有休消化、企業に義務付け 長時間労働を是正 :日本経済新聞

有休が好きなタイミングで取得しやすくなれば嬉しいですが、有休取得率という数値を上げるためだけで、従業員にとって使い勝手が悪い、あるいは実効性に乏しいものになってしまわないかという点で気になります。

例えば、夏季休暇や年末年始の休暇を減らして、これまでと同じ日数を休みたければ有休を使いましょう、といったことを行うと(正式な制度にするとなると年次有給休暇の計画的付与になり、労使協定の締結や就業規則の改定などが必要になるのではないかと思いますが、あくまで任意という形にする)、単純な有休取得率は上昇します。が、従業員の負担は変わらないどころか、有休が減るという意味ではマイナスにすらなってしまいます。企業としては、有休取得率という数値が上昇するので、従業員の福利厚生にも気を遣っていると対外的に言えることになります。

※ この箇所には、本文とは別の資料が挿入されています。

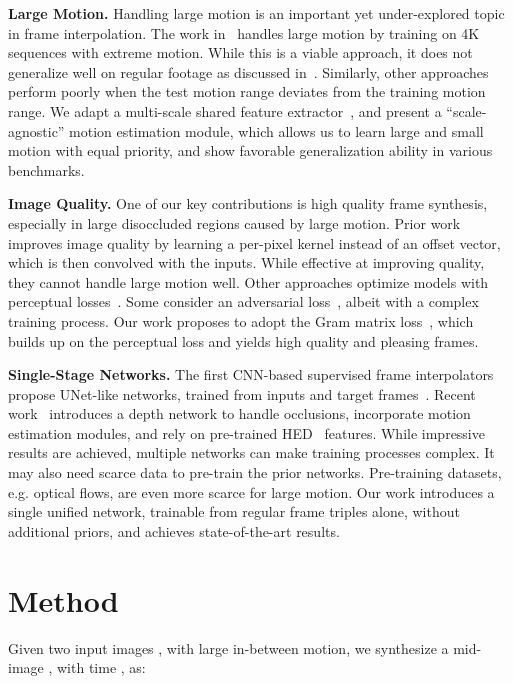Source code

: \documentclass[runningheads]{llncs}
\begin{document}
\vspace{0.05in}
\noindent\textbf{Large Motion.} Handling large motion is an important yet under-explored topic in frame interpolation. The work in~\cite{eXVFI-2021} handles large motion by training on 4K sequences with extreme motion. While this is a viable approach, it does not generalize well on regular footage as discussed in~\cite{abme-2021}. Similarly, other approaches~\cite{softsplat-2020,abme-2021} perform poorly when the test motion range deviates from the training motion range. We adapt a multi-scale shared feature extractor~\cite{fusion-2019,shared-optical-flow1,shared-optical-flow2}, and present a ``scale-agnostic'' motion estimation module, which allows us to learn large and small motion with equal priority, and show favorable generalization ability in various benchmarks. 

\vspace{0.05in}
\noindent\textbf{Image Quality.} One of our key contributions is high quality frame synthesis, especially in large disoccluded regions caused by large motion. Prior work~\cite{sepconv-2017,sepconv-orig,revisiting-sepconv} improves image quality by learning a per-pixel kernel instead of an offset vector, which is then convolved with the inputs. While effective at improving quality, they cannot handle large motion well. Other approaches optimize models with perceptual losses~\cite{sepconv-2017,softsplat-2020}. Some consider an adversarial loss~\cite{deep-gan-loss}, albeit with a complex training process. Our work proposes to adopt the Gram matrix loss~\cite{style-transfer}, which builds up on the perceptual loss and yields high quality and pleasing frames. 

\vspace{0.05in}
\noindent\textbf{Single-Stage Networks.} The first CNN-based supervised frame interpolators propose UNet-like networks, trained from inputs and target frames~\cite{ucf101,superslomo-2017}. Recent work~\cite{dain-2019} introduces a depth network to handle occlusions, \cite{softsplat-2020,abme-2021} incorporate motion estimation modules, and \cite{sun2018pwc,bmbc-2021,zhang2020flexible} rely on pre-trained HED~\cite{xie15hed} features. While impressive results are achieved, multiple networks can make training processes complex. It may also need scarce data to pre-train the prior networks. Pre-training datasets, e.g. optical flows, are even more scarce for large motion. Our work introduces a single unified network, trainable from regular frame triples alone, without additional priors, and achieves state-of-the-art results. \section{Method}
\label{sec:method}
Given two input images , with large in-between motion, we synthesize a mid-image , with time  , as:
\end{document}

また、義務という締め付けだけでは、外からの目が届きにくい中小企業(特に小規模企業)では仕組みとして機能しにくく、たとえ監査のような仕組みがあったとしても、形骸化してしまう可能性が高いのではないでしょうか。ABA(応用行動分析)でも、罰による問題行動への対処のリスクとして、禁止された行動を「隠れて行う」ことを学習してしまうことが挙げられていますが、同様のことが企業の行動にも言えるでしょう。

有休取得率を海外水準に近づけようという目標は素晴らしいですが、そのためには、数値的にしか判断できない決まり事を作るよりも、組織風土や社会的、文化的価値観の改革やメリット提示などを推し進められるような、もっと地道な取り組みの方が大切なのではないかと思います。